It’s hard to appreciate just how quickly and thoroughly Twitter has taken over the world. Just seven years ago, in 2006, it was an idea sketched out on a pad of paper. Now, the service is used by an estimated 554 million users—a number that amounts to nearly 8 percent of the all humans on the planet—and an estimated 170 billion tweets have been sent, with that number climbing by roughly 58 million every single day.
All these tweets provide an invaluable source of news, entertainment, conversation and connection between people. But for scientists, they’re also valuable as something rather different: raw data.
Because Twitter features an open API (which allows for tweets to be downloaded as raw, analyzable data) and many tweets are geotagged, researchers can use billions of these tweets and analyze them by location to learn more about the geography of humans across the planet. Last fall, as part of the Global Twitter Heartbeat, a University of Illinois team analyzed the language and location of over a billion tweets from across the U.S. to create sophisticated maps of things like positive and negative emotions expressed during Hurricane Sandy, or support for Barack Obama or Mitt Romney during the Presidential election.
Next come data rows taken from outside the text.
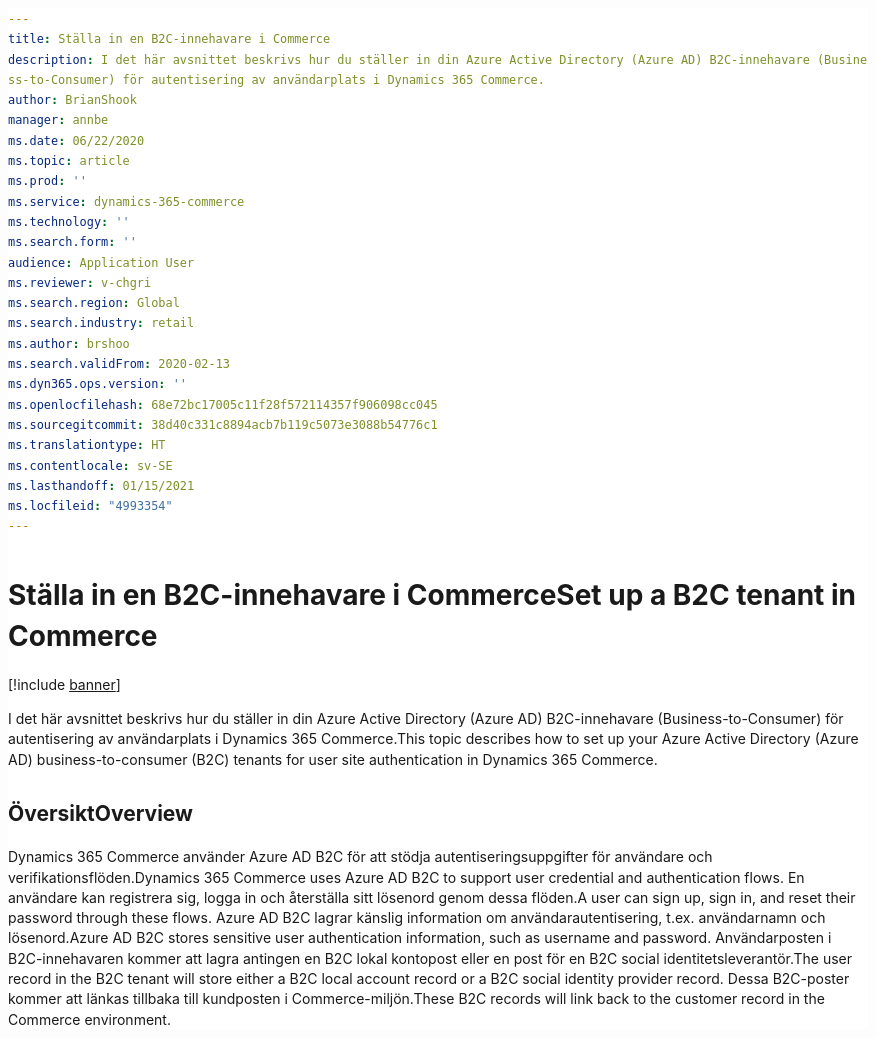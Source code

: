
 ```yaml
---
title: Ställa in en B2C-innehavare i Commerce
description: I det här avsnittet beskrivs hur du ställer in din Azure Active Directory (Azure AD) B2C-innehavare (Business-to-Consumer) för autentisering av användarplats i Dynamics 365 Commerce.
author: BrianShook
manager: annbe
ms.date: 06/22/2020
ms.topic: article
ms.prod: ''
ms.service: dynamics-365-commerce
ms.technology: ''
ms.search.form: ''
audience: Application User
ms.reviewer: v-chgri
ms.search.region: Global
ms.search.industry: retail
ms.author: brshoo
ms.search.validFrom: 2020-02-13
ms.dyn365.ops.version: ''
ms.openlocfilehash: 68e72bc17005c11f28f572114357f906098cc045
ms.sourcegitcommit: 38d40c331c8894acb7b119c5073e3088b54776c1
ms.translationtype: HT
ms.contentlocale: sv-SE
ms.lasthandoff: 01/15/2021
ms.locfileid: "4993354"
---
```

# <a name="set-up-a-b2c-tenant-in-commerce"></a><span data-ttu-id="02f47-103">Ställa in en B2C-innehavare i Commerce</span><span class="sxs-lookup"><span data-stu-id="02f47-103">Set up a B2C tenant in Commerce</span></span>

[!include [banner](includes/banner.md)]

<span data-ttu-id="02f47-104">I det här avsnittet beskrivs hur du ställer in din Azure Active Directory (Azure AD) B2C-innehavare (Business-to-Consumer) för autentisering av användarplats i Dynamics 365 Commerce.</span><span class="sxs-lookup"><span data-stu-id="02f47-104">This topic describes how to set up your Azure Active Directory (Azure AD) business-to-consumer (B2C) tenants for user site authentication in Dynamics 365 Commerce.</span></span>

## <a name="overview"></a><span data-ttu-id="02f47-105">Översikt</span><span class="sxs-lookup"><span data-stu-id="02f47-105">Overview</span></span>

<span data-ttu-id="02f47-106">Dynamics 365 Commerce använder Azure AD B2C för att stödja autentiseringsuppgifter för användare och verifikationsflöden.</span><span class="sxs-lookup"><span data-stu-id="02f47-106">Dynamics 365 Commerce uses Azure AD B2C to support user credential and authentication flows.</span></span> <span data-ttu-id="02f47-107">En användare kan registrera sig, logga in och återställa sitt lösenord genom dessa flöden.</span><span class="sxs-lookup"><span data-stu-id="02f47-107">A user can sign up, sign in, and reset their password through these flows.</span></span> <span data-ttu-id="02f47-108">Azure AD B2C lagrar känslig information om användarautentisering, t.ex. användarnamn och lösenord.</span><span class="sxs-lookup"><span data-stu-id="02f47-108">Azure AD B2C stores sensitive user authentication information, such as username and password.</span></span> <span data-ttu-id="02f47-109">Användarposten i B2C-innehavaren kommer att lagra antingen en B2C lokal kontopost eller en post för en B2C social identitetsleverantör.</span><span class="sxs-lookup"><span data-stu-id="02f47-109">The user record in the B2C tenant will store either a B2C local account record or a B2C social identity provider record.</span></span> <span data-ttu-id="02f47-110">Dessa B2C-poster kommer att länkas tillbaka till kundposten i Commerce-miljön.</span><span class="sxs-lookup"><span data-stu-id="02f47-110">These B2C records will link back to the customer record in the Commerce environment.</span></span>
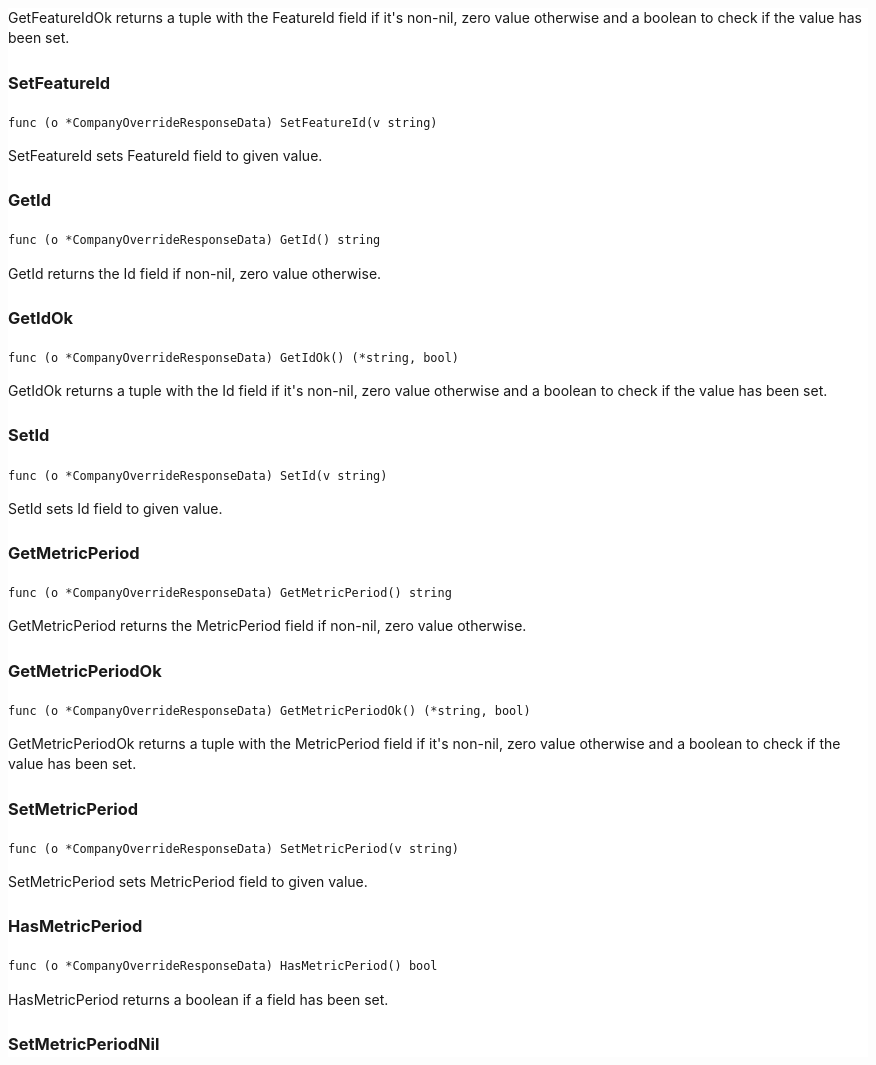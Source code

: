 GetFeatureIdOk returns a tuple with the FeatureId field if it's non-nil, zero value otherwise
and a boolean to check if the value has been set.

### SetFeatureId

`func (o *CompanyOverrideResponseData) SetFeatureId(v string)`

SetFeatureId sets FeatureId field to given value.


### GetId

`func (o *CompanyOverrideResponseData) GetId() string`

GetId returns the Id field if non-nil, zero value otherwise.

### GetIdOk

`func (o *CompanyOverrideResponseData) GetIdOk() (*string, bool)`

GetIdOk returns a tuple with the Id field if it's non-nil, zero value otherwise
and a boolean to check if the value has been set.

### SetId

`func (o *CompanyOverrideResponseData) SetId(v string)`

SetId sets Id field to given value.


### GetMetricPeriod

`func (o *CompanyOverrideResponseData) GetMetricPeriod() string`

GetMetricPeriod returns the MetricPeriod field if non-nil, zero value otherwise.

### GetMetricPeriodOk

`func (o *CompanyOverrideResponseData) GetMetricPeriodOk() (*string, bool)`

GetMetricPeriodOk returns a tuple with the MetricPeriod field if it's non-nil, zero value otherwise
and a boolean to check if the value has been set.

### SetMetricPeriod

`func (o *CompanyOverrideResponseData) SetMetricPeriod(v string)`

SetMetricPeriod sets MetricPeriod field to given value.

### HasMetricPeriod

`func (o *CompanyOverrideResponseData) HasMetricPeriod() bool`

HasMetricPeriod returns a boolean if a field has been set.

### SetMetricPeriodNil
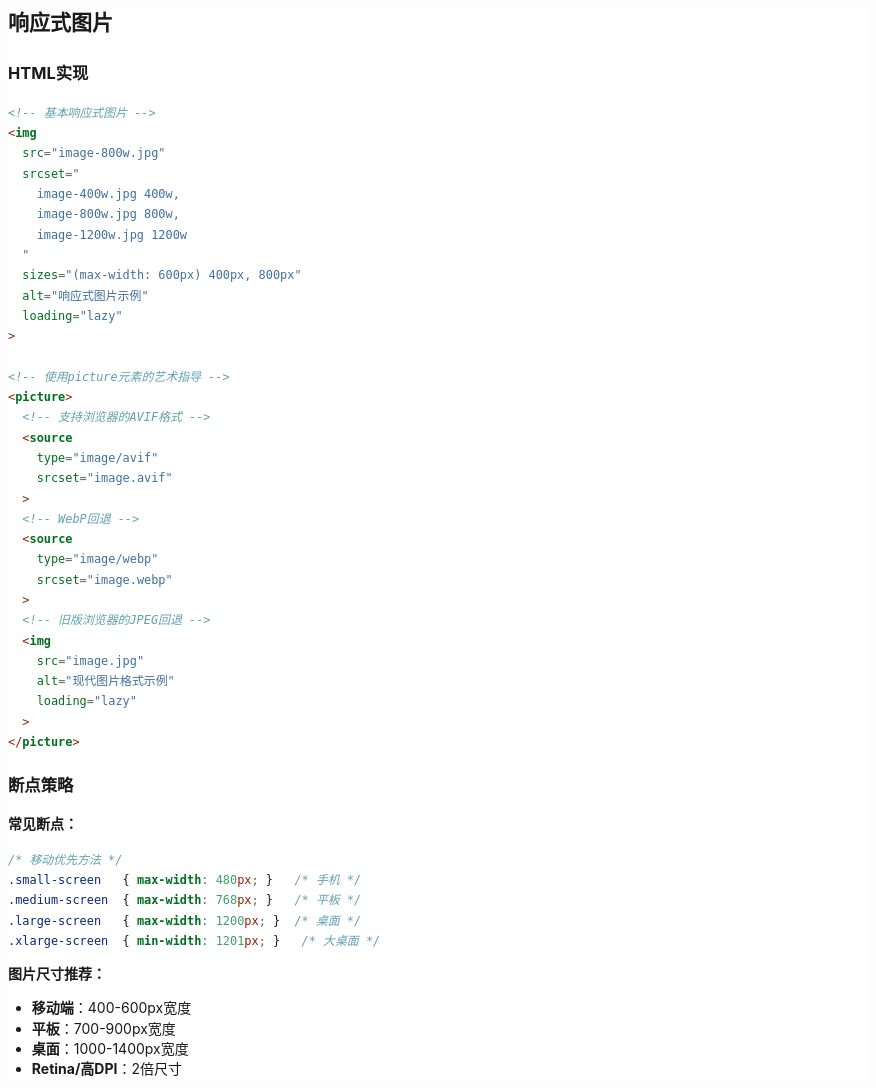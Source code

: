 ## 响应式图片

### HTML实现

```html
<!-- 基本响应式图片 -->
<img
  src="image-800w.jpg"
  srcset="
    image-400w.jpg 400w,
    image-800w.jpg 800w,
    image-1200w.jpg 1200w
  "
  sizes="(max-width: 600px) 400px, 800px"
  alt="响应式图片示例"
  loading="lazy"
>

<!-- 使用picture元素的艺术指导 -->
<picture>
  <!-- 支持浏览器的AVIF格式 -->
  <source
    type="image/avif"
    srcset="image.avif"
  >
  <!-- WebP回退 -->
  <source
    type="image/webp"
    srcset="image.webp"
  >
  <!-- 旧版浏览器的JPEG回退 -->
  <img
    src="image.jpg"
    alt="现代图片格式示例"
    loading="lazy"
  >
</picture>
```

### 断点策略

**常见断点：**
```css
/* 移动优先方法 */
.small-screen   { max-width: 480px; }   /* 手机 */
.medium-screen  { max-width: 768px; }   /* 平板 */
.large-screen   { max-width: 1200px; }  /* 桌面 */
.xlarge-screen  { min-width: 1201px; }   /* 大桌面 */
```

**图片尺寸推荐：**
- **移动端**：400-600px宽度
- **平板**：700-900px宽度
- **桌面**：1000-1400px宽度
- **Retina/高DPI**：2倍尺寸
As Joshua Keating noted on Foreign Policy‘s War of Ideas blog, members of the same group, led by Kalev Leetaru, have recently gone one step further. As published in a new study earlier this week in the online journal First Monday, they analyzed the locations and languages of 46,672,798 tweets posted between October 23 and November 30 of last year to create a stunning portrait of human activity around the planet, shown at the top of the post. They made use of the Twitter decahose, a data stream that captures a random 10 percent of all tweets worldwide at any given time (which totaled 1,535,929,521 for the time period), and simply focused on the tweets with associated geographic data.
As the researchers note, the geographic density of tweets in many regions—especially in the Western world, where computers, mobile devices, and Twitter are all used at peak levels—closely matches rates of electrification and lighting use. As a result, the maps of tweets (such as the detail view of the continental U.S., below) end up looking a lot like satellite images of artificial light at night.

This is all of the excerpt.